Matthew Whitaker: Taking Jazz by Ear

By Jack Zimmerman

Imagine for a moment that you’re a jazz pianist/organist. Also imagine that you’ve made a recording, a good part of which is your own material. And while you’re at it, imagine that said recording followed several major public appearances: Apollo Theater in Harlem, Jazz at Lincoln Center, Weill Recital Hall at Carnegie Hall, and even a segment on Ellen (she loved you so much that she gave you a vibraphone!). You also own a music publishing company and have toured abroad, performing in such far-flung places as France, Italy, Morocco, and Japan. Along the way you’ve picked up some major endorsement deals from Yamaha and Hammond.

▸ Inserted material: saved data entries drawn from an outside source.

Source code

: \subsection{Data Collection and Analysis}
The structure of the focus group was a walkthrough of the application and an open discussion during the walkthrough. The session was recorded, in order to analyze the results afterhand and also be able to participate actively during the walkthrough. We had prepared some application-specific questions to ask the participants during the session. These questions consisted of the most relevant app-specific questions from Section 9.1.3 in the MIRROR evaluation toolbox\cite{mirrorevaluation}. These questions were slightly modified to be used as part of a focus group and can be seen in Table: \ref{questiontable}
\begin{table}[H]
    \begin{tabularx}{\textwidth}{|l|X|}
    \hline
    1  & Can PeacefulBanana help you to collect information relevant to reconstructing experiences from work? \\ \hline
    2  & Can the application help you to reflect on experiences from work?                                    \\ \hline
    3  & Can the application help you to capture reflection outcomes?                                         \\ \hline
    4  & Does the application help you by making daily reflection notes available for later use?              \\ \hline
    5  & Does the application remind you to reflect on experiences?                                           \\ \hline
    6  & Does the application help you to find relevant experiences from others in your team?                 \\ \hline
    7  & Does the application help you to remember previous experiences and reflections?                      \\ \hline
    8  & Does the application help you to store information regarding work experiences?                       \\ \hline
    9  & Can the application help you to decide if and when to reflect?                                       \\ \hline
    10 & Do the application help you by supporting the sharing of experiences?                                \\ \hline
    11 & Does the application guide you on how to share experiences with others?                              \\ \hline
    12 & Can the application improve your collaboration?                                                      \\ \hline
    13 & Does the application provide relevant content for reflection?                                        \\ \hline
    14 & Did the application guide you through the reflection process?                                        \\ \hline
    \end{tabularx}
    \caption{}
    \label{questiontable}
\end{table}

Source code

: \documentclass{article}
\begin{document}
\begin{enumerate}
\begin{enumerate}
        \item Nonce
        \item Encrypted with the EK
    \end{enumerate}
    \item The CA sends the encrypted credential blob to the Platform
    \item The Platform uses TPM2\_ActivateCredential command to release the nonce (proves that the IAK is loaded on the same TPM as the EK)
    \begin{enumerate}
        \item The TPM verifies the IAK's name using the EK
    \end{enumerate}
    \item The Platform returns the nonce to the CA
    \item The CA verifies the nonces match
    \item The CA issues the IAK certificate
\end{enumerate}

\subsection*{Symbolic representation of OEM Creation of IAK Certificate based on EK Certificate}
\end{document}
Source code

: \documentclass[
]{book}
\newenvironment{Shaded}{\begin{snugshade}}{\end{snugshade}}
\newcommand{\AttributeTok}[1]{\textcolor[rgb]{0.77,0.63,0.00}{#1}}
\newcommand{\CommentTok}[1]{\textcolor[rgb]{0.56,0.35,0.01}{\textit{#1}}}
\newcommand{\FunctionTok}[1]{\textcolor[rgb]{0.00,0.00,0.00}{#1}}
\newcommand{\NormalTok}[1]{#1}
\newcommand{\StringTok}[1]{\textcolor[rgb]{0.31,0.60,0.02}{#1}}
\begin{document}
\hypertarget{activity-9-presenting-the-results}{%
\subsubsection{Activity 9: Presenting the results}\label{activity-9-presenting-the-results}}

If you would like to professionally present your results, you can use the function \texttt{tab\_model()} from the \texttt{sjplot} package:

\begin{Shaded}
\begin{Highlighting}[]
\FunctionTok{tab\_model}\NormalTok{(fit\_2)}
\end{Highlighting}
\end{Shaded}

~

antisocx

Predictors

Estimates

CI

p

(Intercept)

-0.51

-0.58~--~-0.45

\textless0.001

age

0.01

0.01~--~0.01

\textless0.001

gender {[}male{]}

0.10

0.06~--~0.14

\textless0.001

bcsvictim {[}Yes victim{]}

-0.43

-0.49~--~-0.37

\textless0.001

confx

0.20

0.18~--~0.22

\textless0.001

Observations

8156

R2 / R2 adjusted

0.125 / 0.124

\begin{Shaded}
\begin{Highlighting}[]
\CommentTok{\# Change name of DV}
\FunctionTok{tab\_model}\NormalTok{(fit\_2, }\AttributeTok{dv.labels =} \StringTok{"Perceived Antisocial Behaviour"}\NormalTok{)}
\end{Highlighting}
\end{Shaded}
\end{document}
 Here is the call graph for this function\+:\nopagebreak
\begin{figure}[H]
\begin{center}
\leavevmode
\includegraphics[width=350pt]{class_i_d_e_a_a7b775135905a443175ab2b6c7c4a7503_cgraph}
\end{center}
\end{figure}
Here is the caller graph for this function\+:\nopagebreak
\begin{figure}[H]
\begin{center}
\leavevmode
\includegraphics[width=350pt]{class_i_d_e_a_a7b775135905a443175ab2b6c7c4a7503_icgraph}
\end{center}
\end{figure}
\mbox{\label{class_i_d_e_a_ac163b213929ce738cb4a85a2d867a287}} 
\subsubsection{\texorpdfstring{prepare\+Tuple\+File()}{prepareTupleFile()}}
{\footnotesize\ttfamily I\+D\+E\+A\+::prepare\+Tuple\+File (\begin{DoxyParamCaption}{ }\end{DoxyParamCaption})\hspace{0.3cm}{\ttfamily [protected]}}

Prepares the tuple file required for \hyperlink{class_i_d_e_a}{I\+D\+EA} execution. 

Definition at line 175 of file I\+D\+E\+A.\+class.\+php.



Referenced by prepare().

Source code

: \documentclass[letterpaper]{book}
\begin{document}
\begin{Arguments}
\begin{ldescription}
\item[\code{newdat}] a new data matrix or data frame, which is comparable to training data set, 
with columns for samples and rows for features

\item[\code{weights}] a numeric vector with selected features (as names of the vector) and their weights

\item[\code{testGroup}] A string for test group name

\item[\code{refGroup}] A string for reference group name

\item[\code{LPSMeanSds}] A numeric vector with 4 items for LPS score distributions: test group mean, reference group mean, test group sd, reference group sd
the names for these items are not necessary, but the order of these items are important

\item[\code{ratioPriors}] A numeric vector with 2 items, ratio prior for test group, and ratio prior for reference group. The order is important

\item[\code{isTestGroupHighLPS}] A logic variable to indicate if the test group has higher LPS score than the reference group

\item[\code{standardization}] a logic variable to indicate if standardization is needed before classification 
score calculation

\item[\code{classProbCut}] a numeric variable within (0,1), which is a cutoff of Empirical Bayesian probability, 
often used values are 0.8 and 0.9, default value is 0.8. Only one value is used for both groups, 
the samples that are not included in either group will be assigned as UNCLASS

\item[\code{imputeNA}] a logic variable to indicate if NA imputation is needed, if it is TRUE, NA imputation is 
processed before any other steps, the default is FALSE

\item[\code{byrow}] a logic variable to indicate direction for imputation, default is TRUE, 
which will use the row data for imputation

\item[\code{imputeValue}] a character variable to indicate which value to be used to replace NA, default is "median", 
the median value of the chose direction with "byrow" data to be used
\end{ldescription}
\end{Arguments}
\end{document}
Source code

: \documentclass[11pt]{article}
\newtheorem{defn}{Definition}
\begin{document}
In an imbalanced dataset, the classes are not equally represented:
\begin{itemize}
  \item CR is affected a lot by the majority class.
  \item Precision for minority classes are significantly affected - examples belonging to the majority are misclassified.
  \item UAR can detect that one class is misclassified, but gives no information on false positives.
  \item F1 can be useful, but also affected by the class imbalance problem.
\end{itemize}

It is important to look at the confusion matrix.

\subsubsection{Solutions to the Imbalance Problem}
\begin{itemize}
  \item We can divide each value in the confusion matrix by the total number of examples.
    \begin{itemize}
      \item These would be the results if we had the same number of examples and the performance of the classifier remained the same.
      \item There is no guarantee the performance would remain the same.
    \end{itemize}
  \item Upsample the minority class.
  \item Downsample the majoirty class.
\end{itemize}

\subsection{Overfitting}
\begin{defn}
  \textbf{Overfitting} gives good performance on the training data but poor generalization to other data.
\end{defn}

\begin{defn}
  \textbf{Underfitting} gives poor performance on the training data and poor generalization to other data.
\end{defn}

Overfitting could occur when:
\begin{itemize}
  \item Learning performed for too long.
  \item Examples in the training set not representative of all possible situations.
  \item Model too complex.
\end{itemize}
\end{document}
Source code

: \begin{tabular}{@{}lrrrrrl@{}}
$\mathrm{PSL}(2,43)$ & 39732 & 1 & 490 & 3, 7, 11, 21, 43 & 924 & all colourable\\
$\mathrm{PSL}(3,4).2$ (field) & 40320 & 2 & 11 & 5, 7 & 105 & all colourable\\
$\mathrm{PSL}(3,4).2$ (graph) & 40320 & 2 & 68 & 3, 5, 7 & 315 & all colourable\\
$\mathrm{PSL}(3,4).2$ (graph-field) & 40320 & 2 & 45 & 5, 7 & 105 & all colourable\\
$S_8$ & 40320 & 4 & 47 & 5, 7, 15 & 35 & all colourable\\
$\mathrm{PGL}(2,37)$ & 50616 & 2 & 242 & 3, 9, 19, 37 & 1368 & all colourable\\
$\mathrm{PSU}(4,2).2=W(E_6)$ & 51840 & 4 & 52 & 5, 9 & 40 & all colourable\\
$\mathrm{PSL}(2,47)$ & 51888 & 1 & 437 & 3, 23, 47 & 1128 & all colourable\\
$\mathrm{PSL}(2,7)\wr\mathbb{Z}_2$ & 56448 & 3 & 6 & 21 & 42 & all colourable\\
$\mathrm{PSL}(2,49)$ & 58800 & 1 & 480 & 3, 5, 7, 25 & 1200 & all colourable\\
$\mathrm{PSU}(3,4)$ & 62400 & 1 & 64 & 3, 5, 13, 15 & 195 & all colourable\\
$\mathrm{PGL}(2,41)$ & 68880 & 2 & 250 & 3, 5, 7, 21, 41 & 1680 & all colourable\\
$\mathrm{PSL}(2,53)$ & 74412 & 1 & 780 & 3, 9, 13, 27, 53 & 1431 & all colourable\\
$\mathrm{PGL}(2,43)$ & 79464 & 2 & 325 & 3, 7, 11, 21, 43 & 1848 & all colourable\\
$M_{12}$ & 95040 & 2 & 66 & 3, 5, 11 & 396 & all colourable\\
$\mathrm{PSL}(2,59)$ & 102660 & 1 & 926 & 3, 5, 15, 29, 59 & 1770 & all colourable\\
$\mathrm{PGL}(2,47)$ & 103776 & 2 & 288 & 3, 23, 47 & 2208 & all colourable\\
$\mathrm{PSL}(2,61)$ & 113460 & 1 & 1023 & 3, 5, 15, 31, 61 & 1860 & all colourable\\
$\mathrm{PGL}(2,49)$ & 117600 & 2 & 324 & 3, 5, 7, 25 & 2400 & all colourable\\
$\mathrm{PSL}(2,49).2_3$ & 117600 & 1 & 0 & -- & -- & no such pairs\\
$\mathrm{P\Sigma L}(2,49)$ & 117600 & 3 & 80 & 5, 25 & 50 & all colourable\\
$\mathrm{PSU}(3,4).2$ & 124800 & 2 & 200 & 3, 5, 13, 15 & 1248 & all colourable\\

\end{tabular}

And to complete the scene, imagine that you’re 16 years old and have been blind since birth. This is the life of Matthew Whitaker, the youngest of four children born to Moses and May Whitaker of Hackensack, NJ. Matthew weighed 1 pound and 11 ounces at birth and was given less than a 50 percent chance of surviving.

The kid not only survived, he thrived—especially at all things musical. “I started playing when I was 3 and my grandfather gave me a small keyboard,” Whitaker says. “I taught myself, but I started taking piano lessons when I was 5. When I was 6, I started playing the drums; took lessons on that, too. When I was 9, I started on organ.”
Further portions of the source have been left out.